**Brief:** Beginning at the line with "此代码位于视图中。我的问题是", output each line to the end of the listing below exactly, please.

__________________________________________________

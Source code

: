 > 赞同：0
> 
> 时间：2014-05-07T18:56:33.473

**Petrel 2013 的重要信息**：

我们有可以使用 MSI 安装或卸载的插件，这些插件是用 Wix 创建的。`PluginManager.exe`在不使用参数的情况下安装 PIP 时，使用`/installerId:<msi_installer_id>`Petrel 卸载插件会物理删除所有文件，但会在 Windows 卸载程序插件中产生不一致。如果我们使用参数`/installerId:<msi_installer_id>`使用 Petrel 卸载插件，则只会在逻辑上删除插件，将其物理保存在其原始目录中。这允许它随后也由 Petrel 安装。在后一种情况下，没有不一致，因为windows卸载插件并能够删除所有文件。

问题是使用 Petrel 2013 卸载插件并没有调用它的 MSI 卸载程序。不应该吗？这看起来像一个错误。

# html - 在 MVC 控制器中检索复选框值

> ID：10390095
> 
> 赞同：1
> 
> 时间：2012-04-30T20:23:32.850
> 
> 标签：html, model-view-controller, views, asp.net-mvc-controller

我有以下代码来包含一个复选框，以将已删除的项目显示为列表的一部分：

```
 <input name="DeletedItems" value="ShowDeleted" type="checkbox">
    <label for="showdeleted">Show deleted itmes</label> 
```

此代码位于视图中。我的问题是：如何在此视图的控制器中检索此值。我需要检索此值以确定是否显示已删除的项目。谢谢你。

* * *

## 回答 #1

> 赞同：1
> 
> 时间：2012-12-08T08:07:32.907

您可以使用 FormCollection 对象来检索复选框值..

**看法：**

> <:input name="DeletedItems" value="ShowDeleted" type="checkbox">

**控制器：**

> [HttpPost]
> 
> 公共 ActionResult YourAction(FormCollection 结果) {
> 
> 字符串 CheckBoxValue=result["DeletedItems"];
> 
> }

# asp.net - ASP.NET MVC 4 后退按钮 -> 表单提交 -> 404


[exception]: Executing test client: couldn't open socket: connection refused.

__________________________________________________

**Exercise response:**
此代码位于视图中。我的问题是：如何在此视图的控制器中检索此值。我需要检索此值以确定是否显示已删除的项目。谢谢你。

* * *

## 回答 #1

> 赞同：1
> 
> 时间：2012-12-08T08:07:32.907

您可以使用 FormCollection 对象来检索复选框值..

**看法：**

> <:input name="DeletedItems" value="ShowDeleted" type="checkbox">

**控制器：**

> [HttpPost]
> 
> 公共 ActionResult YourAction(FormCollection 结果) {
> 
> 字符串 CheckBoxValue=result["DeletedItems"];
> 
> }

# asp.net - ASP.NET MVC 4 后退按钮 -> 表单提交 -> 404


[exception]: Executing test client: couldn't open socket: connection refused.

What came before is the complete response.